During the 1913 flood, the brick portion of the building was majorly damaged by a log and the addition was unsalvageable, due to water damage.  The main brick portion of the building was repaired and remained Foster’s Hotel.  In 1892, the building was sold to Earl Maag’s aunt, Theresa Englert.  During Theresa’s period of ownership, the building was a summer resort. People would travel to Foster from Cincinnati on the Little Miami Railroad for the weekend. On Sundays at 8pm, visitors would return back to Cincinnati for the week. The Foster Hotel was the perfect getaway with 14 rooms in the house and the reputation of excellent food. Chicken dinners were the speciality. Theresa operated the hotel until 1907.
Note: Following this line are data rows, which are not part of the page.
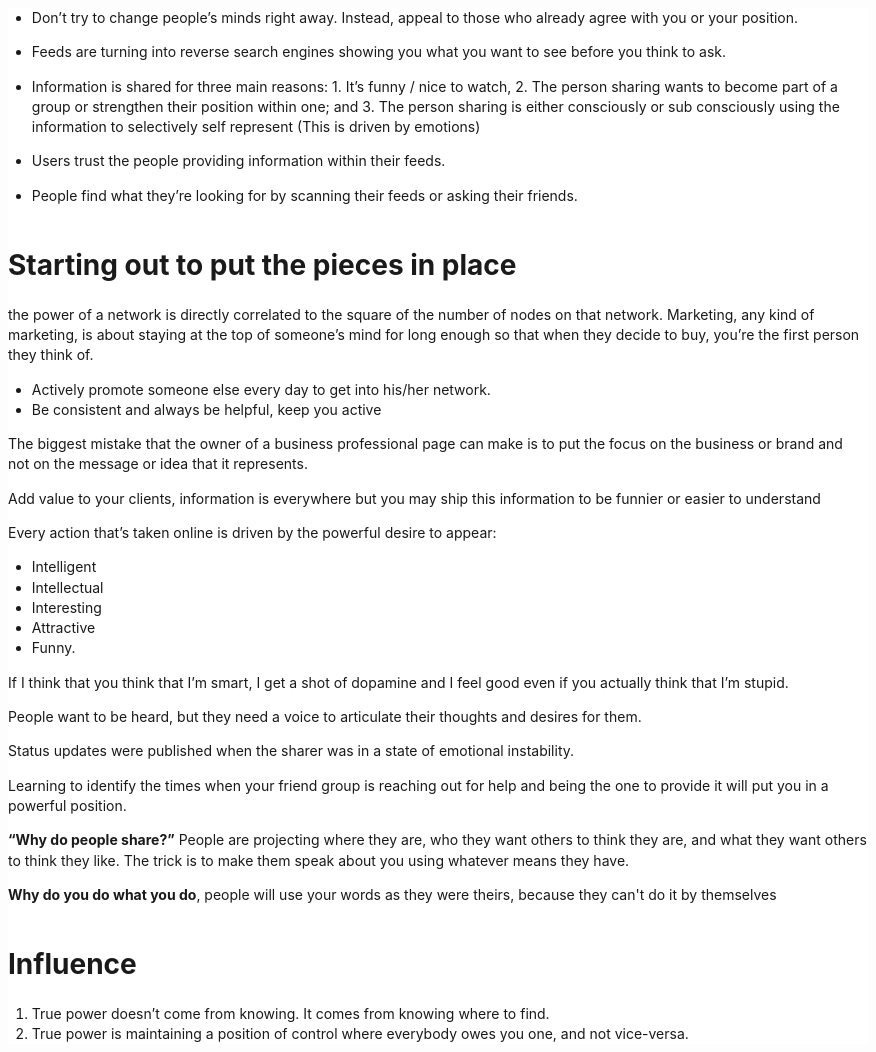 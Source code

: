 - Don’t try to change people’s minds right away. Instead, appeal to those who already agree with you or your position.

- Feeds are turning into reverse search engines showing you what you want to see before you think to ask.

- Information is shared for three main reasons: 1. It’s funny / nice to watch, 2. The person sharing wants to become part of a group or strengthen their position within one; and 3. The person sharing is either consciously or sub consciously using the information to selectively self represent (This is driven by emotions)

- Users trust the people providing information within their feeds.

- People find what they’re looking for by scanning their feeds or asking their friends.

# Starting out to put the pieces in place
the power of a network is directly correlated to the square of the number of nodes on that network. Marketing, any kind of marketing, is about staying at the top of someone’s mind for long enough so that when they decide to buy, you’re the first person they think of.

- Actively promote someone else every day to get into his/her network.
- Be consistent and always be helpful, keep you active

The biggest mistake that the owner of a business professional page can make is to put the focus on the business or brand and not on the message or idea that it represents.

Add value to your clients, information is everywhere but you may ship this information to be funnier or easier to understand

Every action that’s taken online is driven by the powerful desire to appear:
- Intelligent
- Intellectual
- Interesting
- Attractive
- Funny.

If I think that you think that I’m smart, I get a shot of dopamine and I feel good even if you actually think that I’m stupid.

People want to be heard, but they need a voice to articulate their thoughts and desires for them.

Status updates were published when the sharer was in a state of emotional instability.

Learning to identify the times when your friend group is reaching out for help and being the one to provide it will put you in a powerful position.

**“Why do people share?”**  People are projecting where they are, who they want others to think they are, and what they want others to think they like. The trick is to make them speak about you using whatever means they have.

**Why do you do what you do**, people will use your words as they were theirs, because they can't do it by themselves

# Influence
1. True power doesn’t come from knowing. It comes from knowing where to find.
2. True power is maintaining a position of control where everybody owes you one, and not vice-versa.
In 1934 the building changed names to The Blue Danube.  It was known as The Blue Danube until 1975, when Joe Roy Harris purchased the tavern. 

In October 1975, the Blue Danube became The Train Stop Inn. 

In December of 1975, the Train Stop Inn broke out in flames. The cause of the fire was due to kerosene being thrown on the fire to make the wood burn better. Fortunately, no one was seriously injured.

Unfortunately, the Train Stop Inn burned down again in 1979. By this time the building had changed hands again; to Ken Harris, Joe Roy Harris’s brother. Ken Harris vowed that the building would never burn down again. He reconstructed the building out of brick, rock, and concrete, to ensure his promise.

Harris must have done a good job because the building has been standing strong ever since. Check out the reconstruction pictures below.

Harris included little trinkets in the construction of the new building. If you walk around the outside of the building, you may be able to find some of them. There are two revolvers built in to the stone on the north side of the building. There is also a tiki statue on the same side. If you look on the east side of the building, you will find a small replica of Mount Rushmore with the Liberty Bell above it, as well as a railroad spike above the east side, upstairs door.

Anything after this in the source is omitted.